In an AI-assisted design flow, the spec can’t be a communication document that drifts. It has to be the source of truth — the artifact that everything else is generated from, verified against, and traced back to. When the RTL doesn’t match the testbench, the answer is never a blind fix to either side. The testbench may have been written by someone who misread the spec; the RTL may have drifted from it. Both artifacts get measured against the spec. The answer is either “fix the RTL,” “fix the testbench,” or “update the spec” — and the last one is a deliberate, reviewed decision, not an expedient hack at midnight before milestone.

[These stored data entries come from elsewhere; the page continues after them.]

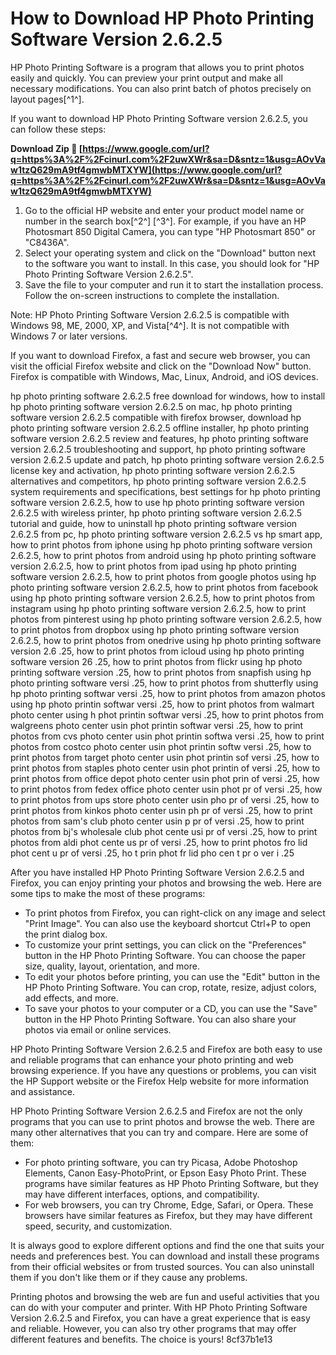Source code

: # How to Download HP Photo Printing Software Version 2.6.2.5
 
HP Photo Printing Software is a program that allows you to print photos easily and quickly. You can preview your print output and make all necessary modifications. You can also print batch of photos precisely on layout pages[^1^].
 
If you want to download HP Photo Printing Software version 2.6.2.5, you can follow these steps:
 
**Download Zip 🔗 [https://www.google.com/url?q=https%3A%2F%2Fcinurl.com%2F2uwXWr&sa=D&sntz=1&usg=AOvVaw1tzQ629mA9tf4gmwbMTXYW](https://www.google.com/url?q=https%3A%2F%2Fcinurl.com%2F2uwXWr&sa=D&sntz=1&usg=AOvVaw1tzQ629mA9tf4gmwbMTXYW)**


 
1. Go to the official HP website and enter your product model name or number in the search box[^2^] [^3^]. For example, if you have an HP Photosmart 850 Digital Camera, you can type "HP Photosmart 850" or "C8436A".
2. Select your operating system and click on the "Download" button next to the software you want to install. In this case, you should look for "HP Photo Printing Software Version 2.6.2.5".
3. Save the file to your computer and run it to start the installation process. Follow the on-screen instructions to complete the installation.

Note: HP Photo Printing Software Version 2.6.2.5 is compatible with Windows 98, ME, 2000, XP, and Vista[^4^]. It is not compatible with Windows 7 or later versions.
 
If you want to download Firefox, a fast and secure web browser, you can visit the official Firefox website and click on the "Download Now" button. Firefox is compatible with Windows, Mac, Linux, Android, and iOS devices.
 
hp photo printing software 2.6.2.5 free download for windows,  how to install hp photo printing software version 2.6.2.5 on mac,  hp photo printing software version 2.6.2.5 compatible with firefox browser,  download hp photo printing software version 2.6.2.5 offline installer,  hp photo printing software version 2.6.2.5 review and features,  hp photo printing software version 2.6.2.5 troubleshooting and support,  hp photo printing software version 2.6.2.5 update and patch,  hp photo printing software version 2.6.2.5 license key and activation,  hp photo printing software version 2.6.2.5 alternatives and competitors,  hp photo printing software version 2.6.2.5 system requirements and specifications,  best settings for hp photo printing software version 2.6.2.5,  how to use hp photo printing software version 2.6.2.5 with wireless printer,  hp photo printing software version 2.6.2.5 tutorial and guide,  how to uninstall hp photo printing software version 2.6.2.5 from pc,  hp photo printing software version 2.6.2.5 vs hp smart app,  how to print photos from iphone using hp photo printing software version 2.6.2.5,  how to print photos from android using hp photo printing software version 2.6.2.5,  how to print photos from ipad using hp photo printing software version 2.6.2.5,  how to print photos from google photos using hp photo printing software version 2.6.2.5,  how to print photos from facebook using hp photo printing software version 2.6.2.5,  how to print photos from instagram using hp photo printing software version 2.6.2.5,  how to print photos from pinterest using hp photo printing software version 2.6.2.5,  how to print photos from dropbox using hp photo printing software version 2.6.2.5,  how to print photos from onedrive using hp photo printing software version 2.6 .25,  how to print photos from icloud using hp photo printing software version 26 .25,  how to print photos from flickr using hp photo printing software version .25,  how to print photos from snapfish using hp photo printing software versi .25,  how to print photos from shutterfly using hp photo printing softwar versi .25,  how to print photos from amazon photos using hp photo printin softwar versi .25,  how to print photos from walmart photo center using h phot printin softwar versi .25,  how to print photos from walgreens photo center usin phot printin softwar versi .25,  how to print photos from cvs photo center usin phot printin softwa versi .25,  how to print photos from costco photo center usin phot printin softw versi .25,  how to print photos from target photo center usin phot printin sof versi .25,  how to print photos from staples photo center usin phot printin of versi .25,  how to print photos from office depot photo center usin phot prin of versi .25,  how to print photos from fedex office photo center usin phot pr of versi .25,  how to print photos from ups store photo center usin pho pr of versi .25,  how to print photos from kinkos photo center usin ph pr of versi .25,  how to print photos from sam's club photo center usin p pr of versi .25,  how to print photos from bj's wholesale club phot cente usi pr of versi .25,  how to print photos from aldi phot cente us pr of versi .25,  how to print photos fro lid phot cent u pr of versi .25,  ho t prin phot fr lid pho cen t pr o ver i .25
  
After you have installed HP Photo Printing Software Version 2.6.2.5 and Firefox, you can enjoy printing your photos and browsing the web. Here are some tips to make the most of these programs:

- To print photos from Firefox, you can right-click on any image and select "Print Image". You can also use the keyboard shortcut Ctrl+P to open the print dialog box.
- To customize your print settings, you can click on the "Preferences" button in the HP Photo Printing Software. You can choose the paper size, quality, layout, orientation, and more.
- To edit your photos before printing, you can use the "Edit" button in the HP Photo Printing Software. You can crop, rotate, resize, adjust colors, add effects, and more.
- To save your photos to your computer or a CD, you can use the "Save" button in the HP Photo Printing Software. You can also share your photos via email or online services.

HP Photo Printing Software Version 2.6.2.5 and Firefox are both easy to use and reliable programs that can enhance your photo printing and web browsing experience. If you have any questions or problems, you can visit the HP Support website or the Firefox Help website for more information and assistance.
  
HP Photo Printing Software Version 2.6.2.5 and Firefox are not the only programs that you can use to print photos and browse the web. There are many other alternatives that you can try and compare. Here are some of them:

- For photo printing software, you can try Picasa, Adobe Photoshop Elements, Canon Easy-PhotoPrint, or Epson Easy Photo Print. These programs have similar features as HP Photo Printing Software, but they may have different interfaces, options, and compatibility.
- For web browsers, you can try Chrome, Edge, Safari, or Opera. These browsers have similar features as Firefox, but they may have different speed, security, and customization.

It is always good to explore different options and find the one that suits your needs and preferences best. You can download and install these programs from their official websites or from trusted sources. You can also uninstall them if you don't like them or if they cause any problems.
 
Printing photos and browsing the web are fun and useful activities that you can do with your computer and printer. With HP Photo Printing Software Version 2.6.2.5 and Firefox, you can have a great experience that is easy and reliable. However, you can also try other programs that may offer different features and benefits. The choice is yours!
 8cf37b1e13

That means the spec needs to be:

Precise enough to generate from. Every behavioral requirement needs to be unambiguous. Not “the register shall support SW write and HW write” but “the register supports concurrent SW and HW write; on collision, HW write takes precedence and the SW write is silently dropped; SW must read-back to confirm.” That level of precision feels pedantic when a human is reading it. When an AI is generating from it, it’s the difference between correct and plausible. And when the firmware team reads it, they know exactly what to expect.

Structured enough to verify against. If the spec says the response latency is at most 5 cycles, that’s a requirement that can become an SVA assertion. If the spec says “the block should be fast,” nobody — human or AI — can write a meaningful check against that. Every requirement in the spec must be translatable into something verifiable: an assertion, a coverage point, a formal property, a test case.

This points to something important about what the spec needs to be. In the methodology we’re building toward, the spec is not a prose document that happens to contain requirements — it’s a structured artifact: YAML, a requirements database, or another machine-readable format in which every feature entry is defined precisely enough to be testable. Not “testable in principle,” but concretely mapped: each requirement either generates a formal property, an SVA assertion, a simulation test case, or at minimum a defined check. The hierarchy matters — formal beats simulation beats manual — but anything that produces a verifiable artifact is a valid expression of a requirement. We’ll expand on what that structure looks like in future posts. The principle belongs here: if a requirement can’t be expressed in measurable terms, it isn’t a requirement — it’s a wish.

Maintained as a living artifact. The spec isn’t done when coding starts. It evolves alongside the implementation, and any change to the RTL that contradicts the spec is either a spec update (the intent changed) or a bug (the implementation diverged). This requires discipline — and here’s the hypothesis at the center of this whole approach: AI is what finally makes that discipline enforceable. The reason it has historically broken down is human fatigue. Re-reading a 200-page spec on the hundredth RTL change, cross-referencing every new line of code against every relevant section — nobody does that consistently under schedule pressure. AI does. It doesn’t tire of reading the same document, doesn’t skip the cross-check because it’s Friday afternoon, doesn’t decide a section is “probably fine.” The discipline that was always theoretically correct but practically unsustainable may finally be achievable — because the entity enforcing it doesn’t get tired.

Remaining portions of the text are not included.